**DIRECTIONS:**
Count the lines of the data that have the word "public", then report the number without anything else.

------ PROVIDED RECORDS

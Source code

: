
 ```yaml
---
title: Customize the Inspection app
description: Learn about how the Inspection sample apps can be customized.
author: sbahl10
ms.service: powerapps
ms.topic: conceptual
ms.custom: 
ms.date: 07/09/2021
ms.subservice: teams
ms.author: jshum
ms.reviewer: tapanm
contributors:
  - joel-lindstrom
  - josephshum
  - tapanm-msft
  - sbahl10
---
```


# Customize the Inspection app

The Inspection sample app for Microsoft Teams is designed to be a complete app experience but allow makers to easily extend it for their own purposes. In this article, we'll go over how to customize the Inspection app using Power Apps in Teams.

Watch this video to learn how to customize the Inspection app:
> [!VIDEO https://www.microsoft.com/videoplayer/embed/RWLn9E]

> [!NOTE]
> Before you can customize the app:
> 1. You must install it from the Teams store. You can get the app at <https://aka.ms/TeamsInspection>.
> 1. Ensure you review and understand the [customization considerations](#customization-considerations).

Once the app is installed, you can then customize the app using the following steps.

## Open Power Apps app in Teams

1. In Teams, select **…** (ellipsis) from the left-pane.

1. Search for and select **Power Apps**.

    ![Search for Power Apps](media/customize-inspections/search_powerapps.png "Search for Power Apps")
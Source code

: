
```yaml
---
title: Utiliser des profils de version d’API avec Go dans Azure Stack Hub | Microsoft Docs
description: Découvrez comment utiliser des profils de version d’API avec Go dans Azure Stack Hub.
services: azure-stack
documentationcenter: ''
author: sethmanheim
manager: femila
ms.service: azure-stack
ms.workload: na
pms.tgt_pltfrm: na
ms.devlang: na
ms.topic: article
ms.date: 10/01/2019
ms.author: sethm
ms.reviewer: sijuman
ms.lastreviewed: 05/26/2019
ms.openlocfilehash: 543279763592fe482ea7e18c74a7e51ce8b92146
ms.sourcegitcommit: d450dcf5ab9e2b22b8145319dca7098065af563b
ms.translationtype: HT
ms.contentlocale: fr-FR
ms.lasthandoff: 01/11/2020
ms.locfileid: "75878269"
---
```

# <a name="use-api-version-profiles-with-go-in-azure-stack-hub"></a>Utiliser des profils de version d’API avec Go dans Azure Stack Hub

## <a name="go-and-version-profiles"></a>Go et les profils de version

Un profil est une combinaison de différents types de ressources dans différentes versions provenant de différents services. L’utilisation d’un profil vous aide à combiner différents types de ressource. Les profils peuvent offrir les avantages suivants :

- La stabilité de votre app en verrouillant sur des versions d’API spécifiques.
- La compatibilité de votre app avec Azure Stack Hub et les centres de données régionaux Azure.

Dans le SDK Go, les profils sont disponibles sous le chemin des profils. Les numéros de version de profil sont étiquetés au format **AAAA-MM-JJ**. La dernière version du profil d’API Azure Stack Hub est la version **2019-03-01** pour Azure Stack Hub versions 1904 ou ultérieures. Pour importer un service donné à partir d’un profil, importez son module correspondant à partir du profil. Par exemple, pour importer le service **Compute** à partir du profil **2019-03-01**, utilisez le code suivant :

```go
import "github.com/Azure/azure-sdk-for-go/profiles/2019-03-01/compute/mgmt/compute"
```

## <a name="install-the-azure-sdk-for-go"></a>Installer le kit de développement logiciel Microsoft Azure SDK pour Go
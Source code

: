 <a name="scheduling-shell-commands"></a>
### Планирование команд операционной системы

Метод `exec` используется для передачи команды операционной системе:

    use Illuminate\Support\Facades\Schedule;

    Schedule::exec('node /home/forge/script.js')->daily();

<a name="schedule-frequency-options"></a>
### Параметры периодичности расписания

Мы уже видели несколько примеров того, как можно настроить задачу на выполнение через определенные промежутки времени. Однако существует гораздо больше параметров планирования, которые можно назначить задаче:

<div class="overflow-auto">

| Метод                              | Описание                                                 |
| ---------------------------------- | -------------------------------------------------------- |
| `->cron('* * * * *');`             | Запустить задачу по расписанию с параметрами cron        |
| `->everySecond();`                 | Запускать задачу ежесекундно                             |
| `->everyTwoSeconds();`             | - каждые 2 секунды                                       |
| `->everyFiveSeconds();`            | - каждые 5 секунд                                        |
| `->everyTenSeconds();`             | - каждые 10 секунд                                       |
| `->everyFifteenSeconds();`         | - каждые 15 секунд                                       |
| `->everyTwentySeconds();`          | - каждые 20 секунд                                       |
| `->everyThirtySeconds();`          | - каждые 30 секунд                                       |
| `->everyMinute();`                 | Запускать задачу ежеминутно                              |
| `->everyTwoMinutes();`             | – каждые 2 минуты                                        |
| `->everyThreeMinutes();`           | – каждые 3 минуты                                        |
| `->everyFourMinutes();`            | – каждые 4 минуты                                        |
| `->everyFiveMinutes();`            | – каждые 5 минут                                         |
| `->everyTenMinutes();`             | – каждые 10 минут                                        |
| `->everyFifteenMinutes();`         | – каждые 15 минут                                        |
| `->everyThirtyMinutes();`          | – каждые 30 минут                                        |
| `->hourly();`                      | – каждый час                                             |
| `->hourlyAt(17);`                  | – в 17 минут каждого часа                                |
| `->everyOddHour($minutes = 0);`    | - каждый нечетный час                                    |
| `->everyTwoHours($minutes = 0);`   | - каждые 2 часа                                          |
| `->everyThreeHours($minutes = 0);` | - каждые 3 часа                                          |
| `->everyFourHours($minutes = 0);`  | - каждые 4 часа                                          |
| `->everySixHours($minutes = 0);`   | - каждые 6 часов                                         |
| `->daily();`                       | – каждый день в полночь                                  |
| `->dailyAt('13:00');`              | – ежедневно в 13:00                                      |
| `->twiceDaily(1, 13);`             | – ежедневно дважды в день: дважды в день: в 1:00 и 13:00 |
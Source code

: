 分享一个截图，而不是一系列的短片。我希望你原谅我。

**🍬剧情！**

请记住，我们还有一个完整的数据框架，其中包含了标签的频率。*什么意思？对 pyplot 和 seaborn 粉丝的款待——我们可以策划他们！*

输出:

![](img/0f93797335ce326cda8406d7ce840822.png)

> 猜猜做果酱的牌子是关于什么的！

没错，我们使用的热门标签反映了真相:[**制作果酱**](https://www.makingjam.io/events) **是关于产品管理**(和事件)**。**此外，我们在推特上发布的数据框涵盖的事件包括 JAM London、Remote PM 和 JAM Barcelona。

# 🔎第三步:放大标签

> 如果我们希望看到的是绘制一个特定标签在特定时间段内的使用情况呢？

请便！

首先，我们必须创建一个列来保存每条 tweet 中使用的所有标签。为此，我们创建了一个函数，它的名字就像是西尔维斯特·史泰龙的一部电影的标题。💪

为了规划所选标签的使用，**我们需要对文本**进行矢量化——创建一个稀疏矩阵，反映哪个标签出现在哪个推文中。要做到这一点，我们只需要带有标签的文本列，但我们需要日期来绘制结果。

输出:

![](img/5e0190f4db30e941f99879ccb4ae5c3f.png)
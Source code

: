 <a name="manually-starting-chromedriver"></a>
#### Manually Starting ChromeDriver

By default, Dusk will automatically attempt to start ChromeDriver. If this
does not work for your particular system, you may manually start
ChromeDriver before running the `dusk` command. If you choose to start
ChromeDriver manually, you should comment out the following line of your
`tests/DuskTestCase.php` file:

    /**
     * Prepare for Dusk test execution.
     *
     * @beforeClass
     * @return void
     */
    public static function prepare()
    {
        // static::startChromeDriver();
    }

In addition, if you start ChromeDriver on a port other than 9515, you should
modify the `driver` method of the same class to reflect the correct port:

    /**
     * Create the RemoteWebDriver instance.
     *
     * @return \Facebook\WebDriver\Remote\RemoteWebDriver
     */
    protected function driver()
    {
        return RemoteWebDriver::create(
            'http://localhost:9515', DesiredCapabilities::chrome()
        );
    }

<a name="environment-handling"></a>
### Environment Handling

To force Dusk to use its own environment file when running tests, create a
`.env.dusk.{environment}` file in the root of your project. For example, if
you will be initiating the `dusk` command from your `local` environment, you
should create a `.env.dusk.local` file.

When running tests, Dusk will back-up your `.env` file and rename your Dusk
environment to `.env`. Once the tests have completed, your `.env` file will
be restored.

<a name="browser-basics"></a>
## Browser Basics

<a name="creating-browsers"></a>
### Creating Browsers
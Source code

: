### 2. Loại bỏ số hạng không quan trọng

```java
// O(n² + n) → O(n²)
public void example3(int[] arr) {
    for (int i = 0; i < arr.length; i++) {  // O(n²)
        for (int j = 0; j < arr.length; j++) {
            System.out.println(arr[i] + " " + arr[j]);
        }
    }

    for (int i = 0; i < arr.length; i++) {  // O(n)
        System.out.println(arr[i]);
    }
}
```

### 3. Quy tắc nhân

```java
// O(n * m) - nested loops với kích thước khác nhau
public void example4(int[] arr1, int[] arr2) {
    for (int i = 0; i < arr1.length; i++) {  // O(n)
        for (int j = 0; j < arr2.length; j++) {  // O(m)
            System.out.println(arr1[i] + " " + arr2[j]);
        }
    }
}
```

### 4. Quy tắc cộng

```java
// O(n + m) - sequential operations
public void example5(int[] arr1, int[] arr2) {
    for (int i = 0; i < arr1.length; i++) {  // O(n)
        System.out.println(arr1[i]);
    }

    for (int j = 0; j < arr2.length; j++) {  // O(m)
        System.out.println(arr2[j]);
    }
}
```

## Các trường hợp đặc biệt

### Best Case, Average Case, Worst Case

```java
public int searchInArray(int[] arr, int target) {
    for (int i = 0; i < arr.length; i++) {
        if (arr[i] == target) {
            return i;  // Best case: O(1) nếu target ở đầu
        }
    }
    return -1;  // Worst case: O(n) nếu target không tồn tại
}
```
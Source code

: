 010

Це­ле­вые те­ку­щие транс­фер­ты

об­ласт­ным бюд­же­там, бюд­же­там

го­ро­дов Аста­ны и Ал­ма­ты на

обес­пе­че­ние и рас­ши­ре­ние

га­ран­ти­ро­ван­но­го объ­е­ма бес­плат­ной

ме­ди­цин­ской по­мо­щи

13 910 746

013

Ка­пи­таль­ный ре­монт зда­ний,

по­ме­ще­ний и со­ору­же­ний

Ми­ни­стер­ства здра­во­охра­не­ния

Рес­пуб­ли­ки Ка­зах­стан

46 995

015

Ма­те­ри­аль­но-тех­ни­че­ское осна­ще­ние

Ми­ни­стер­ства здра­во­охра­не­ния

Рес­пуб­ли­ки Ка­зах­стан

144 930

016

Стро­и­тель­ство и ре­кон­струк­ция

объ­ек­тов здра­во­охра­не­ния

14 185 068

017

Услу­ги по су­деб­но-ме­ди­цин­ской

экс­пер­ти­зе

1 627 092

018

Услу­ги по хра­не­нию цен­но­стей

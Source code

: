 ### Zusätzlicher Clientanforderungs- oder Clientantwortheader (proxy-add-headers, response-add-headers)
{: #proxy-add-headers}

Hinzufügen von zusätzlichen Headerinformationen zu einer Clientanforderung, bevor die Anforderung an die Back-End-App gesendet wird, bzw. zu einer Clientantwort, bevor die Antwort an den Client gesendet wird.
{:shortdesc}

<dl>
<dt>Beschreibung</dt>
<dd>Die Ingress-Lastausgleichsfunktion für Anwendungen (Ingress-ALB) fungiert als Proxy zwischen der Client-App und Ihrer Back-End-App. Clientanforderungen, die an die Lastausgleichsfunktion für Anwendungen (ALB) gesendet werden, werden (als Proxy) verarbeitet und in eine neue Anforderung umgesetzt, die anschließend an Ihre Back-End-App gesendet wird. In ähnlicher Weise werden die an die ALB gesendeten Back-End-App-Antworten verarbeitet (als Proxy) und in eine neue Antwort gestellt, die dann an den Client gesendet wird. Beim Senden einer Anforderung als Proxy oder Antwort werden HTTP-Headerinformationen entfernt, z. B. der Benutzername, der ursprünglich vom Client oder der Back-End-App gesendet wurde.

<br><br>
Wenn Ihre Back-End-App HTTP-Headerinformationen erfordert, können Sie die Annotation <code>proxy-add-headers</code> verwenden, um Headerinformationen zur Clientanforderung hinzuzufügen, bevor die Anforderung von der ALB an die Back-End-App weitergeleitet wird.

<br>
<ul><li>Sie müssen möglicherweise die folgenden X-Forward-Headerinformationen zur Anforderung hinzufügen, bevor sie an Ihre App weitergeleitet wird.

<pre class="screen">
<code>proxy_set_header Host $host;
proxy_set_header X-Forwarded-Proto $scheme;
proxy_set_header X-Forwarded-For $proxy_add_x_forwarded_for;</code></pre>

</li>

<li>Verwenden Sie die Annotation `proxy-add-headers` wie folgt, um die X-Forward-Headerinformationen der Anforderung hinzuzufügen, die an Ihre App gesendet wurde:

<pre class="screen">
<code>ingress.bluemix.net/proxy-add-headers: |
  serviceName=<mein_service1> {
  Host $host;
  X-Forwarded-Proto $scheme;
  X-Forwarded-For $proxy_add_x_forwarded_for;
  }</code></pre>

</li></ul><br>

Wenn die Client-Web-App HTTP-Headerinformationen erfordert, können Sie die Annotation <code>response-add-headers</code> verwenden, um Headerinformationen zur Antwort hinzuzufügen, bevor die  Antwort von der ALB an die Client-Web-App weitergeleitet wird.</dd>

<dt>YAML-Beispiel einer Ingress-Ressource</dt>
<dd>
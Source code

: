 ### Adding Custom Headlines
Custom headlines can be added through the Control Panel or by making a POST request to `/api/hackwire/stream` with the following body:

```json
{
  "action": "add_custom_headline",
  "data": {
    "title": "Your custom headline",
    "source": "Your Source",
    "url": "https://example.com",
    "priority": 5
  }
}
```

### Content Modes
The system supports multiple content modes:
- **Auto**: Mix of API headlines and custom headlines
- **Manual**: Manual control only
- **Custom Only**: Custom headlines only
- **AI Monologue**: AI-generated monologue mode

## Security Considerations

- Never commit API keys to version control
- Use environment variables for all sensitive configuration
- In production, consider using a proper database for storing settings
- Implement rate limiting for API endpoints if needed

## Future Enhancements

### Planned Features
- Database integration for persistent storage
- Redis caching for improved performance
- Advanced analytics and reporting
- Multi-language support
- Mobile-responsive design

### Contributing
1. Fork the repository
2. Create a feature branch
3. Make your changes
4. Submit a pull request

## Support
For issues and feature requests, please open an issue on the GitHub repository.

------------

**WRITTEN RESPONSE:**
5